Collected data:
= = = = =
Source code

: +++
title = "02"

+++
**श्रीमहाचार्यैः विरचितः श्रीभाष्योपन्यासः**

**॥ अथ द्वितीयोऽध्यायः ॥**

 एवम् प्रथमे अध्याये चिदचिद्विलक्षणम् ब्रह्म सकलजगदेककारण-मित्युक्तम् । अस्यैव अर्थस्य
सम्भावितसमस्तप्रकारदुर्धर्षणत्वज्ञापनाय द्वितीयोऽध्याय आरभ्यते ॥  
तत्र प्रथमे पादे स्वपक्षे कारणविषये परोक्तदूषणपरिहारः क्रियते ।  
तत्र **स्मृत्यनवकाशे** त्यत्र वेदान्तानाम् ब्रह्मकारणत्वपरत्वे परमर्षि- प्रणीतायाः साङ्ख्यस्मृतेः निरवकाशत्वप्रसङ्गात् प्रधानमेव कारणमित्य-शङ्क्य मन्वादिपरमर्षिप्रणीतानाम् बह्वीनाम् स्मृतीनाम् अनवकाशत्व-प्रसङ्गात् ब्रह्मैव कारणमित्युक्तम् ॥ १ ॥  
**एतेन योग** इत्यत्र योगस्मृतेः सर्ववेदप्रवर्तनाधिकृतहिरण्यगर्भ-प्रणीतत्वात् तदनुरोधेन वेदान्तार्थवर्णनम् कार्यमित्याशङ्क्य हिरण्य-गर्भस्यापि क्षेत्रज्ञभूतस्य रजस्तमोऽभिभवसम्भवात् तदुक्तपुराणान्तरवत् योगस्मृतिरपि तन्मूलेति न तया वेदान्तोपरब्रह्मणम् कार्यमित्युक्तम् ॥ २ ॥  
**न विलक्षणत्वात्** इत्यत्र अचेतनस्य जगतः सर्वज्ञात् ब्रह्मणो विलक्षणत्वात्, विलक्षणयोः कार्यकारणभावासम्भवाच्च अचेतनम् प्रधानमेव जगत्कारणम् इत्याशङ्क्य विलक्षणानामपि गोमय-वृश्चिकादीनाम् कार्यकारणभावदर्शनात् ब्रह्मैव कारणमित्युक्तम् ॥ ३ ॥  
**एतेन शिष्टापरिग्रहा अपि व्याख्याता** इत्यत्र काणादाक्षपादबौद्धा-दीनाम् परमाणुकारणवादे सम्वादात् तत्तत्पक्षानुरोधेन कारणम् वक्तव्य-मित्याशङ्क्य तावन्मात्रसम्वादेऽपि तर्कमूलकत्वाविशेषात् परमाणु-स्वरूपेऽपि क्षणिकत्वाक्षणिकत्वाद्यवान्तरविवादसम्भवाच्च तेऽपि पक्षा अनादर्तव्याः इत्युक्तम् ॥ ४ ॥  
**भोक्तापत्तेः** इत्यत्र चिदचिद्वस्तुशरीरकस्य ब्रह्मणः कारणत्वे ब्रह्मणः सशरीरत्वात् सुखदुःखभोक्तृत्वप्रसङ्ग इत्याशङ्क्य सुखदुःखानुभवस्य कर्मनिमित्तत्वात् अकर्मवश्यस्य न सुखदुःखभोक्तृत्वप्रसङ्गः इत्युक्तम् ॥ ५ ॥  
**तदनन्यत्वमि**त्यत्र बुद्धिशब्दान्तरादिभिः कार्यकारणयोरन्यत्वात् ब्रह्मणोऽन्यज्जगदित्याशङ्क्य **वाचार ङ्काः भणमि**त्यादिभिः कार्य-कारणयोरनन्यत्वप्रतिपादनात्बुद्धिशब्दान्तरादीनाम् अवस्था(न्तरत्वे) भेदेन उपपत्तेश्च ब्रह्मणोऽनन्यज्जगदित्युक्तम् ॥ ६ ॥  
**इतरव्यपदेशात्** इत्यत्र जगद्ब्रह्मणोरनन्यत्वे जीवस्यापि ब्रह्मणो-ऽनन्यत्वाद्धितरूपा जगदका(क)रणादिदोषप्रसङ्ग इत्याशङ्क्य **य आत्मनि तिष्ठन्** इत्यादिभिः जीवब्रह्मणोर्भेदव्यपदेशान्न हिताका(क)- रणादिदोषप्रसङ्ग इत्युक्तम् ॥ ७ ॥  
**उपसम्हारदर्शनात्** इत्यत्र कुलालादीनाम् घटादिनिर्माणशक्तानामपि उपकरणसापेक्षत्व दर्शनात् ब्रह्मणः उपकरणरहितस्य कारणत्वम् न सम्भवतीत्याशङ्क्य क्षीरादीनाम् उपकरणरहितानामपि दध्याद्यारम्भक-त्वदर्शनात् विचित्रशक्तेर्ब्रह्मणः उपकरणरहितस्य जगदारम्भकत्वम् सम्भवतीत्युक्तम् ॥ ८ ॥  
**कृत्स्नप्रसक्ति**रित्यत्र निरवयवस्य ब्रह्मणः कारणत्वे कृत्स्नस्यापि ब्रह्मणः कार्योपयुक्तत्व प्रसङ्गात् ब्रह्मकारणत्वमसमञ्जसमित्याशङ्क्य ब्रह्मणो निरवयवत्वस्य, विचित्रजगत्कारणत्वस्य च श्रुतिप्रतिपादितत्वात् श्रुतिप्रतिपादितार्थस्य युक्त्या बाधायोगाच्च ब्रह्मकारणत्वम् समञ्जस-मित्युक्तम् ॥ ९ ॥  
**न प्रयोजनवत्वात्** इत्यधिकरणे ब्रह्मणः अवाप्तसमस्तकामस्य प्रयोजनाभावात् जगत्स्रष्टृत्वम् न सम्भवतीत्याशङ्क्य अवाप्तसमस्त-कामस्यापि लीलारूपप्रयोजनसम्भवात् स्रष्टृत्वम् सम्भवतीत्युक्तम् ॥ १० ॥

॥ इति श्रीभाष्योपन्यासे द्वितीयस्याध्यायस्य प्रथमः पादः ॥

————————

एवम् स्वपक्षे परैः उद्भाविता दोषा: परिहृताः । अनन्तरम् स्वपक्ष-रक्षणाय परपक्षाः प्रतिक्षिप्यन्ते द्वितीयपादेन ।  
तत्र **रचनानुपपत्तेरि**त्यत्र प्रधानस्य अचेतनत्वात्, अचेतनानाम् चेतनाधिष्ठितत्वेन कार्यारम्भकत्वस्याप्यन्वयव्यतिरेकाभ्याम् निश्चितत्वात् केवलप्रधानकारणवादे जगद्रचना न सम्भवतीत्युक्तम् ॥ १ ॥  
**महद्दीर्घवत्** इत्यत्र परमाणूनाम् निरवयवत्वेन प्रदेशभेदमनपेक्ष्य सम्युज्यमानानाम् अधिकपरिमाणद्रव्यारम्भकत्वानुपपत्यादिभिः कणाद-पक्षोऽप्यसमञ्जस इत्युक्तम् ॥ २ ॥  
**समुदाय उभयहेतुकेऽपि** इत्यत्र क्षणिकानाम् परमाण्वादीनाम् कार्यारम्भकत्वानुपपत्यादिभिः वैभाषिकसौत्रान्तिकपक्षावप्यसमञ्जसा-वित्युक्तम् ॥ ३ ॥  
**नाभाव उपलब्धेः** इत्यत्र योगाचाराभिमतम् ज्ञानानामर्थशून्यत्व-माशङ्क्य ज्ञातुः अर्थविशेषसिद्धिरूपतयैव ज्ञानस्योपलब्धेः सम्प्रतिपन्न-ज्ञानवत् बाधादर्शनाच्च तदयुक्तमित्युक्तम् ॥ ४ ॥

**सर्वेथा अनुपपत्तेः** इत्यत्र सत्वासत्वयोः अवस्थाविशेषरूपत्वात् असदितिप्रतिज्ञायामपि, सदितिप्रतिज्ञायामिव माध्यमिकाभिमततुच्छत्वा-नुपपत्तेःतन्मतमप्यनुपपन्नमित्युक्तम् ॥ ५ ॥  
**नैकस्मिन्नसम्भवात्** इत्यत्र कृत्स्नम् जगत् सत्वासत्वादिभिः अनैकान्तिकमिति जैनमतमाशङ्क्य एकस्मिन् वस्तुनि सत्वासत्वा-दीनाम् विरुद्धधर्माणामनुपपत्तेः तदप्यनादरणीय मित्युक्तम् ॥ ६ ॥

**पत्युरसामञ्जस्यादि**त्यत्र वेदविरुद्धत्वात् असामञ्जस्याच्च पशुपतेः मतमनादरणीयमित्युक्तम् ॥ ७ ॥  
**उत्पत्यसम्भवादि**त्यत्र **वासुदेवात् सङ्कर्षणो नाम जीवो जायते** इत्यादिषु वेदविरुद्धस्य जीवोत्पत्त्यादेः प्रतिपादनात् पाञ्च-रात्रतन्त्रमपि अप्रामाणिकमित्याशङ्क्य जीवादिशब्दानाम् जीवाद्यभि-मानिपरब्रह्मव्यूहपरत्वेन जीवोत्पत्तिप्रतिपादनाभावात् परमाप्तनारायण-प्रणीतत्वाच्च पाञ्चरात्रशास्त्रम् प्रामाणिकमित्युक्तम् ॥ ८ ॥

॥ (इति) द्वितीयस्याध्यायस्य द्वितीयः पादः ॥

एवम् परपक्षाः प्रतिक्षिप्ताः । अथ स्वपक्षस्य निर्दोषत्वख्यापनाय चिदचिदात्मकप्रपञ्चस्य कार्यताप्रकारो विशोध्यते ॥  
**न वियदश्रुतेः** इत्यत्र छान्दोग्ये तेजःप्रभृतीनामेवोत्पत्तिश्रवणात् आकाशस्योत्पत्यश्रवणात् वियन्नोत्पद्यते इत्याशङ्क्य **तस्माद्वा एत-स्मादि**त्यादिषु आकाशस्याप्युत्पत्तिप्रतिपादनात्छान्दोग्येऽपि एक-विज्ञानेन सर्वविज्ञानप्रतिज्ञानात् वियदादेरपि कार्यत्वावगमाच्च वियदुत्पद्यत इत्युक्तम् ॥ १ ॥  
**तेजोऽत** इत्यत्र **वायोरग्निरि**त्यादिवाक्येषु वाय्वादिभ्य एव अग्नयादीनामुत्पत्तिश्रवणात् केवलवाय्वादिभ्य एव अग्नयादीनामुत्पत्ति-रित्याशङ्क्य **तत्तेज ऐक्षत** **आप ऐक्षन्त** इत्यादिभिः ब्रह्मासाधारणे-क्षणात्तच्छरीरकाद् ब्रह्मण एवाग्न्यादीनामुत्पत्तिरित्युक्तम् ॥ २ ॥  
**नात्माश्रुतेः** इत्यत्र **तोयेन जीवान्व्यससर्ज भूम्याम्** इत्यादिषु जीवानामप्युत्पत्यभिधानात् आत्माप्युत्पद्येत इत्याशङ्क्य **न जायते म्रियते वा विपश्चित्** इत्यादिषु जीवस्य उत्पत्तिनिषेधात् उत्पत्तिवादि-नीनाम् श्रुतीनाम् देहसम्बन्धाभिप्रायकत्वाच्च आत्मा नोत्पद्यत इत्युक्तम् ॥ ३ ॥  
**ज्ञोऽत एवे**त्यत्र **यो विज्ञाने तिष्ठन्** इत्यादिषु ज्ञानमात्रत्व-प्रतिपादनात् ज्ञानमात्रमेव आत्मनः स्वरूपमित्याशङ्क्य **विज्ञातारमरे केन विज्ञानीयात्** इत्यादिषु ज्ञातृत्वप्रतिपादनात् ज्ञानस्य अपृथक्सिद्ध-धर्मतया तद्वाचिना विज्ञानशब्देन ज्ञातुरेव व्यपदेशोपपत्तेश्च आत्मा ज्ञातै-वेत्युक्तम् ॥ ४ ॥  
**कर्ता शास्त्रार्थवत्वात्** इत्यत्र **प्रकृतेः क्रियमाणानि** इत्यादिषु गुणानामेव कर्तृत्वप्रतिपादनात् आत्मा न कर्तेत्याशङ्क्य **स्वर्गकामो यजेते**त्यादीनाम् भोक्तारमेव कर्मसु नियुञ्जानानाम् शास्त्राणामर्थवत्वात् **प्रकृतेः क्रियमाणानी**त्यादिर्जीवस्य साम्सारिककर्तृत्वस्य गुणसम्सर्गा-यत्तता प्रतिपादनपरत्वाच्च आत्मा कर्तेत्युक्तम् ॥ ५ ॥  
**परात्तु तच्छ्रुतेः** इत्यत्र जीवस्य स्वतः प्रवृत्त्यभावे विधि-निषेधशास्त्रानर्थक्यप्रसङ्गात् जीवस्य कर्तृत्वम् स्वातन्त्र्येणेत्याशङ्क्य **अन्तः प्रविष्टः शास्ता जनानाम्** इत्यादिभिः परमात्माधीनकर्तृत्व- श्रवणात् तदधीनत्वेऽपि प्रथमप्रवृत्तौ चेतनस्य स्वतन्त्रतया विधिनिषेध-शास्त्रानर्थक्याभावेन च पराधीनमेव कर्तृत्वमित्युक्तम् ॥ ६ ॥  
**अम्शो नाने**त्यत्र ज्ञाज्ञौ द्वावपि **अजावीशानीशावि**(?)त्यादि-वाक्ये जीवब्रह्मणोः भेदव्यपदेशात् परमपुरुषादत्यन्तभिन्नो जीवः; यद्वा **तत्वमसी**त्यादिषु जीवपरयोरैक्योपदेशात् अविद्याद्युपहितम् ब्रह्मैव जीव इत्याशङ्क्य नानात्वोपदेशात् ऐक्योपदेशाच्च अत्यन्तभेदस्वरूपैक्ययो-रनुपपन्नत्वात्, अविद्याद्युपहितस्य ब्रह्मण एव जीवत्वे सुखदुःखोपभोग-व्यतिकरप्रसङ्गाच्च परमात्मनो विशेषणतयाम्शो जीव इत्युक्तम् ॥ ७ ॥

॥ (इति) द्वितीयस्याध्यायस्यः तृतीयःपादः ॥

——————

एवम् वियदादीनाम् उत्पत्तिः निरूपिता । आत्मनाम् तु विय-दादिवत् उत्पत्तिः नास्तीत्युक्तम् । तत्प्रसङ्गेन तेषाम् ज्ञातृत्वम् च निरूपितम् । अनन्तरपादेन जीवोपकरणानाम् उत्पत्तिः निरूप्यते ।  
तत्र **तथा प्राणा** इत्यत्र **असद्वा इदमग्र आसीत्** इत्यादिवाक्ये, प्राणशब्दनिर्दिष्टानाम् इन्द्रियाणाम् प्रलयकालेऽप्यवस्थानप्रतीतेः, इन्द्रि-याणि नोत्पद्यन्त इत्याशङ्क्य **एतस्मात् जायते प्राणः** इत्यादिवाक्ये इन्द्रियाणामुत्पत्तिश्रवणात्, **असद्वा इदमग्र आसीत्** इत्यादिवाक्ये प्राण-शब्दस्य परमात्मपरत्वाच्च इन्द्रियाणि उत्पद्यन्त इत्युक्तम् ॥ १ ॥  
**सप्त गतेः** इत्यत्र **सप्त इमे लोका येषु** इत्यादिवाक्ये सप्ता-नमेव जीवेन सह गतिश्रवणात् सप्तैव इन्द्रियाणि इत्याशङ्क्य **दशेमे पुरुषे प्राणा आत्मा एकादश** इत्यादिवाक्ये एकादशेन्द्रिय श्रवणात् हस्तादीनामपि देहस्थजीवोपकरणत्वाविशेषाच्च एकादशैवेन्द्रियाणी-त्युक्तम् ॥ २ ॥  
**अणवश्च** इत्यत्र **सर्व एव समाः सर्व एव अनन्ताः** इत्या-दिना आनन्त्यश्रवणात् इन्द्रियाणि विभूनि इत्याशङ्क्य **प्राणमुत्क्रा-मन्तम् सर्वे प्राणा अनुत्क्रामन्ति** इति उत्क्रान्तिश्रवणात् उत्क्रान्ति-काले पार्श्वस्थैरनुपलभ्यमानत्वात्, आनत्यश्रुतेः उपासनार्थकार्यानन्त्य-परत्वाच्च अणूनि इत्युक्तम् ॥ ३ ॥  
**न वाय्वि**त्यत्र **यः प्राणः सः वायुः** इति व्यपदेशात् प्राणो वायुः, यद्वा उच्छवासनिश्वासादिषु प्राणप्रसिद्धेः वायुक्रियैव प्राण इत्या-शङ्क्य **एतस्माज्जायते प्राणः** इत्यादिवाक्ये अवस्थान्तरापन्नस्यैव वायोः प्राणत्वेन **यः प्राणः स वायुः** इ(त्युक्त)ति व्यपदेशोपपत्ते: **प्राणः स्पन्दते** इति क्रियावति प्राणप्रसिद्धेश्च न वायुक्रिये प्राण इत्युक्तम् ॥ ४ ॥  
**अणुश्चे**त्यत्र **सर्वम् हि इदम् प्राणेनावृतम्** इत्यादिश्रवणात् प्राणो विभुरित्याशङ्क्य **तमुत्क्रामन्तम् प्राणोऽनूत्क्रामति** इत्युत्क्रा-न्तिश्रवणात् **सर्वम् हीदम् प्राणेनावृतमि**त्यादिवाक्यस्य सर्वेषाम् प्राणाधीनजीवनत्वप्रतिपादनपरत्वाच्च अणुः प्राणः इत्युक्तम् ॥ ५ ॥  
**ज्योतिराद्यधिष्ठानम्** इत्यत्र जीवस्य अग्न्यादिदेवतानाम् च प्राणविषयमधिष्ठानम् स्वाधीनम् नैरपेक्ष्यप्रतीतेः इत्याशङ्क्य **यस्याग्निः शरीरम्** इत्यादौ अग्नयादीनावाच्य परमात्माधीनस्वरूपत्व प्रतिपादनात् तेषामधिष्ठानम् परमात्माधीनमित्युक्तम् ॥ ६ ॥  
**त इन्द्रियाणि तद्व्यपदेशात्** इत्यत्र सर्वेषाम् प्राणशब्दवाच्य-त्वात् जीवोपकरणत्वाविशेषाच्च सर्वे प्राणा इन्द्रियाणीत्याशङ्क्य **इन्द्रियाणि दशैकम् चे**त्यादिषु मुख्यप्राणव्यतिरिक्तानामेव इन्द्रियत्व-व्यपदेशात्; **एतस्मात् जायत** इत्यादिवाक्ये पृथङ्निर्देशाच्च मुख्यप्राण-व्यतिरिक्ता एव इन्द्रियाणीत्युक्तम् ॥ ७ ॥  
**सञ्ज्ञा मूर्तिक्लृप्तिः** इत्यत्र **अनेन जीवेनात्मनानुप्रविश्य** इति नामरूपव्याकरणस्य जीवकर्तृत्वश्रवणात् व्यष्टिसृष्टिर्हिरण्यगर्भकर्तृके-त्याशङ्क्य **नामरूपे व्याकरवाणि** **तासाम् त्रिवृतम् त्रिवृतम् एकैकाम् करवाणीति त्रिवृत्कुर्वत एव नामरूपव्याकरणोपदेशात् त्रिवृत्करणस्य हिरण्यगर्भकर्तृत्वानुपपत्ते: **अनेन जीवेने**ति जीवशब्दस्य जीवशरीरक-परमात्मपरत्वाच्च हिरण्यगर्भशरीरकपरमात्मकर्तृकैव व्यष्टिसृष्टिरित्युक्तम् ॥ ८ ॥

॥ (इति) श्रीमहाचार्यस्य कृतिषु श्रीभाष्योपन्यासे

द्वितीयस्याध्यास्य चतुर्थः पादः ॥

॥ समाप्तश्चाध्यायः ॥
= = = = =
### [Exercise aim]
Scan the data above for the word "रवयवत", then copy every line that holds it.

### [Your solution]
**कृत्स्नप्रसक्ति**रित्यत्र निरवयवस्य ब्रह्मणः कारणत्वे कृत्स्नस्यापि ब्रह्मणः कार्योपयुक्तत्व प्रसङ्गात् ब्रह्मकारणत्वमसमञ्जसमित्याशङ्क्य ब्रह्मणो निरवयवत्वस्य, विचित्रजगत्कारणत्वस्य च श्रुतिप्रतिपादितत्वात् श्रुतिप्रतिपादितार्थस्य युक्त्या बाधायोगाच्च ब्रह्मकारणत्वम् समञ्जस-मित्युक्तम् ॥ ९ ॥  
**महद्दीर्घवत्** इत्यत्र परमाणूनाम् निरवयवत्वेन प्रदेशभेदमनपेक्ष्य सम्युज्यमानानाम् अधिकपरिमाणद्रव्यारम्भकत्वानुपपत्यादिभिः कणाद-पक्षोऽप्यसमञ्जस इत्युक्तम् ॥ २ ॥  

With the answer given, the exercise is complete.